**ASSIGNMENT**. Scan the lines below for the word "Lösung". Copy each line you find it in.

**SUPPLIED MATERIAL**.
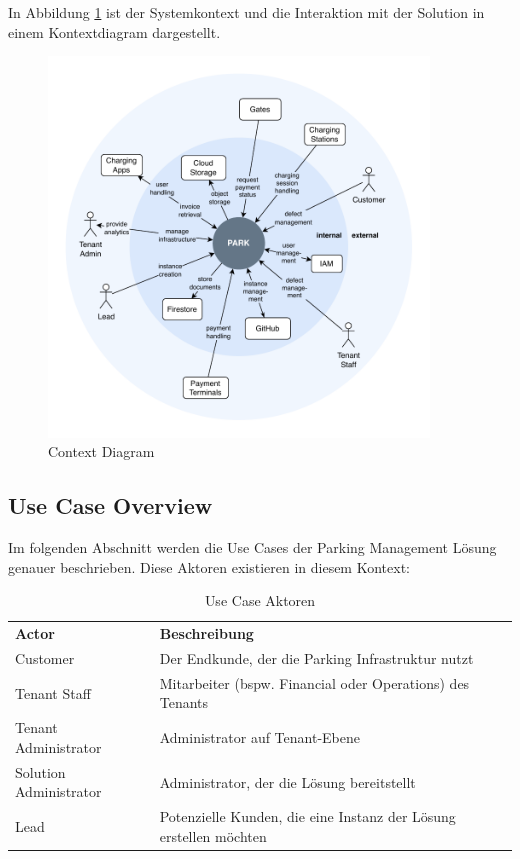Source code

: In Abbildung \ref{fig:context-diagram} ist der Systemkontext und die Interaktion mit der Solution in einem Kontextdiagram dargestellt.

\begin{figure}[ht]
    \centering
    \includegraphics[width=0.9\textwidth]{resources/context-diagram.pdf}
    \caption{Context Diagram}
    \label{fig:context-diagram}
\end{figure}


\subsection{Use Case Overview}
Im folgenden Abschnitt werden die Use Cases der Parking Management Lösung genauer beschrieben. Diese Aktoren existieren in diesem Kontext:

\renewcommand{\arraystretch}{1.5}
{
\begin{longtable}{l p{10cm}}
    \caption{Use Case Aktoren}
    \label{tab:use-case-actors} \\
    \textbf{Actor} & \textbf{Beschreibung} \\ [1ex]
    Customer & Der Endkunde, der die Parking Infrastruktur nutzt \\ [0.5ex]
    Tenant Staff & Mitarbeiter (bspw. Financial oder Operations) des Tenants \\ [0.5ex]
    Tenant Administrator & Administrator auf Tenant-Ebene \\ [0.5ex]
    Solution Administrator & Administrator, der die Lösung bereitstellt \\ [0.5ex]
    Lead & Potenzielle Kunden, die eine Instanz der Lösung erstellen möchten \\ 
\end{longtable}}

**COMPLETED EXERCISE**.
Im folgenden Abschnitt werden die Use Cases der Parking Management Lösung genauer beschrieben. Diese Aktoren existieren in diesem Kontext:
    Solution Administrator & Administrator, der die Lösung bereitstellt \\ [0.5ex]
    Lead & Potenzielle Kunden, die eine Instanz der Lösung erstellen möchten \\ 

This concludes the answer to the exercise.